▶ [PROBLEM STATEMENT] Please transcribe exactly, and only, the lines of the data below between the line holding "a Cloud Service上不可用。" and the line holding "帮助您迁移具有自定义规则（在代码编辑器中创建）的表单。 该实用程序会将此类规则转换为Formsas a", inclusive.

○ ○ ○ ○ ○

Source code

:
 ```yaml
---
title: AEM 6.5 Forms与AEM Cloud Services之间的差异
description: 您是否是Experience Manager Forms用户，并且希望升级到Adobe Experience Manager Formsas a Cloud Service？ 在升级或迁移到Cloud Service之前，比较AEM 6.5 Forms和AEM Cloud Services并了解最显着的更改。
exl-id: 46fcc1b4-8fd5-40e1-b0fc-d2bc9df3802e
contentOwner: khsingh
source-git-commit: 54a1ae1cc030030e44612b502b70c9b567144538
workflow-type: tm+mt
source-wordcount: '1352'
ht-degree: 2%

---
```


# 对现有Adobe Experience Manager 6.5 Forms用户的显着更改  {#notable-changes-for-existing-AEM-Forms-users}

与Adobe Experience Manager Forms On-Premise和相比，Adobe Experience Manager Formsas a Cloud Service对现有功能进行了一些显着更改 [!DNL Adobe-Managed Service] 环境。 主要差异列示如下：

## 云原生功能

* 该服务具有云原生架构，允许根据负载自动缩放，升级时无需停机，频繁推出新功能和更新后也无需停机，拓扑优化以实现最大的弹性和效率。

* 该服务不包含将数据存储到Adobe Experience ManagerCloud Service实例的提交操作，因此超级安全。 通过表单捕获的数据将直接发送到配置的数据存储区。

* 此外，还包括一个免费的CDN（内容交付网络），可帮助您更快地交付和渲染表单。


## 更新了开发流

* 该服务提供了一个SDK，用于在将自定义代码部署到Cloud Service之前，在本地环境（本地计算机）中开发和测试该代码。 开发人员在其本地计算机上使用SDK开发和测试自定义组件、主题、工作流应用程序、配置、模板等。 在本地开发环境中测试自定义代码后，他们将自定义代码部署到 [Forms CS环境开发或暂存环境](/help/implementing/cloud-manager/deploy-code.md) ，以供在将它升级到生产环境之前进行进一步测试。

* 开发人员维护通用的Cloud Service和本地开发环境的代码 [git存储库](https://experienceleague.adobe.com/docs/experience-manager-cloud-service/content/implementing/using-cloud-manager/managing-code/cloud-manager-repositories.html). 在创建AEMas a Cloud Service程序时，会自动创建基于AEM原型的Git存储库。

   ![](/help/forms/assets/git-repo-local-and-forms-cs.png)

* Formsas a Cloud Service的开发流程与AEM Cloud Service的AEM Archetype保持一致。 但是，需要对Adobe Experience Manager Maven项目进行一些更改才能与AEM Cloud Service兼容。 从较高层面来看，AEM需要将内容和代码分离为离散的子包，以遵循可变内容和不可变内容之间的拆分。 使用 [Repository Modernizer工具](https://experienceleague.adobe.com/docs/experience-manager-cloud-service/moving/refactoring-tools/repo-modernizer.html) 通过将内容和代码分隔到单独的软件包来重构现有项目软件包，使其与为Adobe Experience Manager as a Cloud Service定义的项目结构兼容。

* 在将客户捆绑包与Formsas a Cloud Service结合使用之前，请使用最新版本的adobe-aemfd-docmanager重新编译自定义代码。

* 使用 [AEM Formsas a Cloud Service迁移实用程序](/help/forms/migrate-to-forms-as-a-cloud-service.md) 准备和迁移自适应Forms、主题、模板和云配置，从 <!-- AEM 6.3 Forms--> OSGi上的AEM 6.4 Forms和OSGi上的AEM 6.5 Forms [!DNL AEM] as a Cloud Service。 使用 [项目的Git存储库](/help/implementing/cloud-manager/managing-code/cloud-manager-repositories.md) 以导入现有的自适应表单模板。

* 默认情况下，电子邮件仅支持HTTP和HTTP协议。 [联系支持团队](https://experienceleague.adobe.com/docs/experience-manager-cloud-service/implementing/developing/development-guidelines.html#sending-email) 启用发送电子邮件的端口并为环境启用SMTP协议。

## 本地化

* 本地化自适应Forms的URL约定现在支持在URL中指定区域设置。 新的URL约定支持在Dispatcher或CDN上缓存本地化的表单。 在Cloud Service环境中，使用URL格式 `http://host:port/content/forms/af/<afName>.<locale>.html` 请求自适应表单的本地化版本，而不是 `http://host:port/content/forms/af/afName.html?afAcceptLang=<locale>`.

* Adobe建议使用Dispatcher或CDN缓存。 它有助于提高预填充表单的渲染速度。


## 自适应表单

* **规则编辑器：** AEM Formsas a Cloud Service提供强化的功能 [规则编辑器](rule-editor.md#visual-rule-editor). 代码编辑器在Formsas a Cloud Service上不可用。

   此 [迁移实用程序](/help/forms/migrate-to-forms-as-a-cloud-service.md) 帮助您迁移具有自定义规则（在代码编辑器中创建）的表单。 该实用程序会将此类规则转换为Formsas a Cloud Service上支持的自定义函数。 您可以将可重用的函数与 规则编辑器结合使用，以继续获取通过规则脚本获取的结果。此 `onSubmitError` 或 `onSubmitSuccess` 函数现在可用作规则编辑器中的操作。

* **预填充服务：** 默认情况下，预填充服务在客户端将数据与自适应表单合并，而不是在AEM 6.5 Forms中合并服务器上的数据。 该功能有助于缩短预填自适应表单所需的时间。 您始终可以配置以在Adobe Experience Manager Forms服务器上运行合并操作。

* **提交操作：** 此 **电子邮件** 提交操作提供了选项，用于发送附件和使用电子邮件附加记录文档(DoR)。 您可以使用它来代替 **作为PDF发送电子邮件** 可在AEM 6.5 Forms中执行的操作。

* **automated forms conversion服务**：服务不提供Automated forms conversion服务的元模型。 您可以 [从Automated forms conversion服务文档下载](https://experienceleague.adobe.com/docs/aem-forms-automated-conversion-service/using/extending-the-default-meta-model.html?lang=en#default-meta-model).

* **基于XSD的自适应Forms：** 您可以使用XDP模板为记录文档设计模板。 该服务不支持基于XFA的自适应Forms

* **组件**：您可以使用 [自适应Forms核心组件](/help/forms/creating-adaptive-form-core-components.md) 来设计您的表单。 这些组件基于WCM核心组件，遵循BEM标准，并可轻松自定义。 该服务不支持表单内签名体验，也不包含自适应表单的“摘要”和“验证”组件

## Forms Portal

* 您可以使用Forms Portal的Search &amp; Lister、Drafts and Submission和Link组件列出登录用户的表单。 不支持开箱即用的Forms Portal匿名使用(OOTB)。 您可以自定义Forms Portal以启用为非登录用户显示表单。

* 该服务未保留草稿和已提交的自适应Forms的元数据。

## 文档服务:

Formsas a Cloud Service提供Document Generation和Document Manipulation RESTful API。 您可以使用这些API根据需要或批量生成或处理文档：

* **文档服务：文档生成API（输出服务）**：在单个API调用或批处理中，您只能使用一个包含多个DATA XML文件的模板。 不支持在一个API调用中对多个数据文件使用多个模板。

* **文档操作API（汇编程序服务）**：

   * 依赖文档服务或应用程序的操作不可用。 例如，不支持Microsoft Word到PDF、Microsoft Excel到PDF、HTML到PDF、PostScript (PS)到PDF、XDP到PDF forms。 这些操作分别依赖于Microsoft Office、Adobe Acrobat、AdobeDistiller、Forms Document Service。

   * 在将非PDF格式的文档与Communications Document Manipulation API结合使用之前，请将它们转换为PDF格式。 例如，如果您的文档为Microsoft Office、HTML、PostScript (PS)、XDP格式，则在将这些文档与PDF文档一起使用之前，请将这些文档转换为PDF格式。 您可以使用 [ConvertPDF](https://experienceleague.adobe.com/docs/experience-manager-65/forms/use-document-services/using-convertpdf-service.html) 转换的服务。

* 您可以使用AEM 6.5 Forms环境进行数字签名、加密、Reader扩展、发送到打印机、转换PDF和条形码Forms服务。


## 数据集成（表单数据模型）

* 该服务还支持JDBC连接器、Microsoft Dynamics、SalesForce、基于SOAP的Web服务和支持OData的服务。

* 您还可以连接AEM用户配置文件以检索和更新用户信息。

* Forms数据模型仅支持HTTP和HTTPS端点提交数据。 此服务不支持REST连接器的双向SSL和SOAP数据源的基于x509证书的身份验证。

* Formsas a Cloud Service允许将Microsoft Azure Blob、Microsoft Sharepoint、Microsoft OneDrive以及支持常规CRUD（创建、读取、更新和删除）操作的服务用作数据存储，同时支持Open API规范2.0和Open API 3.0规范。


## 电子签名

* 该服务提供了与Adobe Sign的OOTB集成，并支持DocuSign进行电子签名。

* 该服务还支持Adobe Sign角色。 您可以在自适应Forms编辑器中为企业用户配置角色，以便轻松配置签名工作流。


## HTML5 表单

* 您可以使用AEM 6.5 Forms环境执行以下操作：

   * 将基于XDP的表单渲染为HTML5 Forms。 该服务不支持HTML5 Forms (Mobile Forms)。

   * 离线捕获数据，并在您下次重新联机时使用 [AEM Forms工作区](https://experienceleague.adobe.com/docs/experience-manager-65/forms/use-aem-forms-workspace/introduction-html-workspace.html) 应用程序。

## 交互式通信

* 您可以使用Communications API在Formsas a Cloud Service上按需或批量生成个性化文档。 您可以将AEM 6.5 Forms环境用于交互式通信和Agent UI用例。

○ ○ ○ ○ ○

▶ [OUTPUT FOR THIS TASK]
* **规则编辑器：** AEM Formsas a Cloud Service提供强化的功能 [规则编辑器](rule-editor.md#visual-rule-editor). 代码编辑器在Formsas a Cloud Service上不可用。

   此 [迁移实用程序](/help/forms/migrate-to-forms-as-a-cloud-service.md) 帮助您迁移具有自定义规则（在代码编辑器中创建）的表单。 该实用程序会将此类规则转换为Formsas a Cloud Service上支持的自定义函数。 您可以将可重用的函数与 规则编辑器结合使用，以继续获取通过规则脚本获取的结果。此 `onSubmitError` 或 `onSubmitSuccess` 函数现在可用作规则编辑器中的操作。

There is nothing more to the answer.